Ich bin entsetzt. Fassungslos. Was sollte das? Bei diesem etwas unsicheren Blick zur Seite, fand ich ihn wirklich für einen Moment süß. Wie seine zerzausten Haare oben an der Stirn unter der Cap herauslugten und dazu dieser Ausdruck in seinen Augen. Als hätte ich ihn mit meiner Frage, wieso ihn das interessiere, ertappt. Bei Etwas, das er selbst nicht versteht. Und der Kuss. Verdammt Felicitas, sei nicht so dumm. Er ist ein Arsch und das hat er mit seiner letzten Aussage wieder eindeutig bewiesen. Aber wieso überhaupt dieses ganze Schauspiel? Wir? Ein Paar? Niemals. Ich sollte nicht einmal das Wort "Wir" in diesem Zusammenhang benutzen. Er und ich? Das ist Idiotisch. Ich verabscheue ihn und er... Ja was denkt er über mich? Der Kuss hat sich nicht nach Abscheu angefühlt. Auch auf meiner Seite nicht. Mag ich ihn? Nein. Ich finde ihn interessant. Diese kurzen Ausdrücke in seinem Gesicht. Die nur wie ein Schatten über es hinwegziehen, man aber, wenn man sie beobachtet, das Gefühl hat in sein gut beschütztes Inneres sehen zu können. Dass er so grob zu Allen ist, jedoch seiner kleinen Schwester gegenüber so sanft sein kann. Er ist faszinierend. Und ich denke jetzt verstehe ich, was Liz meinte, als sie sagte, dass ich ihn nicht kenne. Bei ihm scheint mehr dahinter zu stecken, als auf den ersten Blick zu erkennen. Ich klappere noch ein bisschen die Geschäfte ab, bevor ich nach Hause gehe. Um erstens, nicht zu früh aufzutauchen und zweitens, den Kopf etwas frei zu bekommen.

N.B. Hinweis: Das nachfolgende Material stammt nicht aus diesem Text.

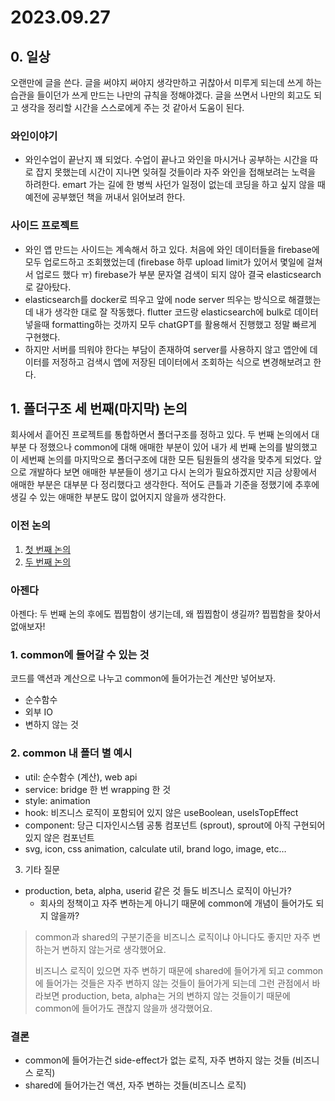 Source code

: # 2023.09.27

## 0. 일상

오랜만에 글을 쓴다. 글을 써야지 써야지 생각만하고 귀찮아서 미루게 되는데 쓰게 하는 습관을 들이던가 쓰게 만드는 나만의 규칙을 정해야겠다. 글을 쓰면서 나만의 회고도 되고 생각을 정리할 시간을 스스로에게 주는 것 같아서 도움이 된다.

### 와인이야기

- 와인수업이 끝난지 꽤 되었다. 수업이 끝나고 와인을 마시거나 공부하는 시간을 따로 잡지 못했는데 시간이 지나면 잊혀질 것들이라 자주 와인을 접해보려는 노력을 하려한다. emart 가는 길에 한 병씩 사던가 일정이 없는데 코딩을 하고 싶지 않을 때 예전에 공부했던 책을 꺼내서 읽어보려 한다.

### 사이드 프로젝트

- 와인 앱 만드는 사이드는 계속해서 하고 있다. 처음에 와인 데이터들을 firebase에 모두 업로드하고 조회했었는데 (firebase 하루 upload limit가 있어서 몇일에 걸쳐서 업로드 했다 ㅠ) firebase가 부분 문자열 검색이 되지 않아 결국 elasticsearch로 갈아탔다.
- elasticsearch를 docker로 띄우고 앞에 node server 띄우는 방식으로 해결했는데 내가 생각한 대로 잘 작동했다. flutter 코드랑 elasticsearch에 bulk로 데이터 넣을때 formatting하는 것까지 모두 chatGPT를 활용해서 진행했고 정말 빠르게 구현했다.
- 하지만 서버를 띄워야 한다는 부담이 존재하여 server를 사용하지 않고 앱안에 데이터를 저정하고 검색시 앱에 저장된 데이터에서 조회하는 식으로 변경해보려고 한다.


## 1. 폴더구조 세 번째(마지막) 논의

회사에서 흩어진 프로젝트를 통합하면서 폴더구조를 정하고 있다. 두 번째 논의에서 대부분 다 정했으나 common에 대해 애매한 부분이 있어 내가 세 번째 논의를 발의했고 이 세번째 논의를 마지막으로 폴더구조에 대한 모든 팀원들의 생각을 맞추게 되었다. 앞으로 개발하다 보면 애매한 부분들이 생기고 다시 논의가 필요하겠지만 지금 상황에서 애매한 부분은 대부분 다 정리했다고 생각한다. 적어도 큰틀과 기준을 정했기에 추후에 생길 수 있는 애매한 부분도 많이 없어지지 않을까 생각한다.

### 이전 논의
1. [첫 번째 논의](../07/05.md)
2. [두 번째 논의](../08/13.md)

### 아젠다

아젠다: 두 번째 논의 후에도 찝찝함이 생기는데, 왜 찝찝함이 생길까? 찝찝함을 찾아서 없애보자!

### 1. common에 들어갈 수 있는 것
코드를 액션과 계산으로 나누고 common에 들어가는건 계산만 넣어보자.

- 순수함수
- 외부 IO
- 변하지 않는 것

### 2. common 내 폴더 별 예시
- util: 순수함수 (계산), web api
- service: bridge 한 번 wrapping 한 것
- style: animation
- hook: 비즈니스 로직이 포함되어 있지 않은 useBoolean, useIsTopEffect
- component: 당근 디자인시스템 공통 컴포넌트 (sprout), sprout에 아직 구현되어 있지 않은 컴포넌트
- svg, icon, css animation, calculate util, brand logo, image, etc…

3. 기타 질문
- production, beta, alpha, userid 같은 것 들도 비즈니스 로직이 아닌가?
  - 회사의 정책이고 자주 변하는게 아니기 때문에 common에 개념이 들어가도 되지 않을까?

> common과 shared의 구분기준을 비즈니스 로직이냐 아니다도 좋지만 자주 변하는거 변하지 않는거로 생각했어요.
> 
> 비즈니스 로직이 있으면 자주 변하기 때문에 shared에 들어가게 되고 common에 들어가는 것들은 자주 변하지 않는 것들이 들어가게 되는데 그런 관점에서 바라보면 production, beta, alpha는 거의 변하지 않는 것들이기 때문에 common에 들어가도 괜찮지 않을까 생각했어요.

### 결론
- common에 들어가는건 side-effect가 없는 로직, 자주 변하지 않는 것들 (비즈니스 로직)
- shared에 들어가는건 액션, 자주 변하는 것들(비즈니스 로직)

Meine Mutter sitzt in der Küche vor ihrem Laptop.
"Was machst du?"
"Ich suche nach Jobs."
Ich setze mich zu ihr "Ah. Zeig mal"
Sie klappt den Laptop zu. "Nein. Das ist jetzt unwichtig. Erzähl mir von Kai!" Sie sieht richtig begeistert und aufgeregt aus.
"Mum, wir sind nicht zusammen."
"Was? Das sah vorhin aber ganz anders aus." Ihr ist die Enttäuschung direkt ins Gesicht geschrieben.
"Ja. Kai hat mich da in eine missliche Lage gebracht. Aber ich möchte gar nicht mit ihm zusammen sein."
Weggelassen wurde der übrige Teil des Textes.